NOTE: Objects marked with a red dot indicate a problem with the object's configuration. Please select the object to begin investigating the error. Error information may be displayed in the right panel.

Datasets:

  • To begin working with an imported dataset, select it and click Add new recipe. A new, empty recipe is associated with the dataset. To open in the Transformer page, click the recipe icon and select Edit Recipe. See Transformer Page.
  • When created, these objects are connected together by lines flowing between them, which show the relationships between the objects in the flow.
  • For any object, any objects on which it depends are displayed to the left of the object on one of the flowing lines leading from it.

    Tip: When you run a job for a recipe, all of the recipes steps for the preceding datasets are executed as part of the job, and only the results of the terminal dataset are generated.

    • In the above example, the POS-01 recipe is dependent on all of the objects in the flow.

    • The other datasets have been integrated with the POS-01 dataset and have not yet had a recipe created for them.

Recipes:

A recipe is a set of steps to transform source data into the results you desire.

  • A recipe can be created from the following objects:
    • An imported dataset, as above.
    • A reference dataset. A reference dataset is an object that has been pulled into a flow from another flow. See below.
    • Another recipe. You can chain together recipes. For example, you may have a set of steps that you always apply at the beginning of transforming a specific type of feed. This recipe can be added into each flow as the first recipe chained to an imported dataset of that feed type.
  • The following objects can be created off of a recipe:
    • An output object is a set of publishing targets that you can specify to be executed on an ad-hoc or a scheduled basis. You can also execute ad-hoc jobs from the output object.
    • A reference object is a reference to one of your flow's recipes in another flow. When a reference object is created, the target flow receives the output of the executed recipe.
    • A reference object is a reference to one of your flow's recipes that can be used in another flow.
      • In the target flow, this object appears as a reference dataset.
      • When a reference dataset is used in a flow, the target flow receives the output of the executed recipe.

For more information on these objects, see Object Overview.

Select an object from your flow to open an object-specific panel on the right side of the screen.

Tip: You can right-click any object in Flow View to see the list of available actions that appear when you select it and choose from the right panel.

Tip: Double-click any recipe to edit it.

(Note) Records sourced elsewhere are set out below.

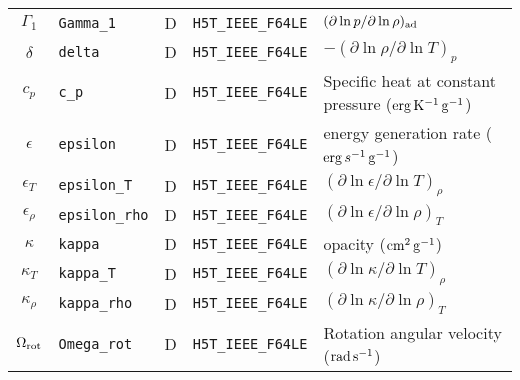 \documentclass{article}
\newcommand{\cm}{\ensuremath{{\rm cm}}}
\newcommand{\gram}{\ensuremath{{\rm g}}}
\newcommand{\second}{\ensuremath{{\rm s}}}
\newcommand{\erg}{\ensuremath{{\rm erg}}}
\newcommand{\kelvin}{\ensuremath{{\rm K}}}
\begin{document}
\begin{table}[h!]
\begin{tabular}{|c|l|c|l|l|}
$\Gamma_{1}$      & \texttt{Gamma\_1}      & D & \texttt{H5T\_IEEE\_F64LE} & $(\partial \ln p/\partial \ln \rho)_{\rm ad}$ \\
$\delta$      & \texttt{delta}            & D & \texttt{H5T\_IEEE\_F64LE} & $-(\partial \ln \rho/\partial \ln T)_{p}$  \\
$c_{p}$           & \texttt{c\_p}          & D &  \texttt{H5T\_IEEE\_F64LE} & Specific heat at constant pressure ($\erg\,\kelvin^{-1}\,\gram^{-1}$) \\
$\epsilon$        & \texttt{epsilon}      & D &  \texttt{H5T\_IEEE\_F64LE} & energy generation rate ($\erg\,s^{-1}\,\gram^{-1}$) \\
$\epsilon_{T}$    & \texttt{epsilon\_T}   & D &  \texttt{H5T\_IEEE\_F64LE} & $(\partial \ln \epsilon/\partial \ln T)_{\rho}$ \\
$\epsilon_{\rho}$ & \texttt{epsilon\_rho} & D &  \texttt{H5T\_IEEE\_F64LE} & $(\partial \ln \epsilon/\partial \ln \rho)_{T}$ \\
$\kappa$          & \texttt{kappa}       & D &  \texttt{H5T\_IEEE\_F64LE} & opacity ($\cm^{2}\,\gram^{-1}$) \\
$\kappa_{T}$      & \texttt{kappa\_T}     & D &  \texttt{H5T\_IEEE\_F64LE} & $(\partial \ln \kappa/\partial \ln T)_{\rho}$ \\
$\kappa_{\rho}$   & \texttt{kappa\_rho}   & D &  \texttt{H5T\_IEEE\_F64LE} & $(\partial \ln \kappa/\partial \ln \rho)_{T}$ \\
$\Omega_{\rm rot}$ & \texttt{Omega\_rot}   & D & \texttt{H5T\_IEEE\_F64LE} & Rotation angular velocity (${\rm rad}\,\second^{-1}$) \\  \hline
\end{tabular}
\end{table}
\end{document}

See Transformer Page.


Actions:

Rename: Select the name of the object to rename it within the platform. This rename does not apply to the source of the object, if it exists elsewhere.

Add Datasets: Add new datasets to the flow. Details are below.

Add Schedule: To add a scheduled execution of the recipes in your flow:

  1. Define the scheduled time and interval of execution at the flow level. See Add Schedule Dialog.
    1. After the schedule has been created, you can review, edit, or delete the schedule through the Clock icon.
  2. Define the scheduled destinations for each recipe through its output object. These destinations are targets for the scheduled job. See View for Outputs below.
Make a copy: Create a copy of the flow for another user.

NOTE: The copied flow is independent of the source flow, but the original source datasets are connected.

Edit name and description: (Available to flow owner only) Change the name and description of the flow.

Delete: (Available to flow owner only) Delete the flow.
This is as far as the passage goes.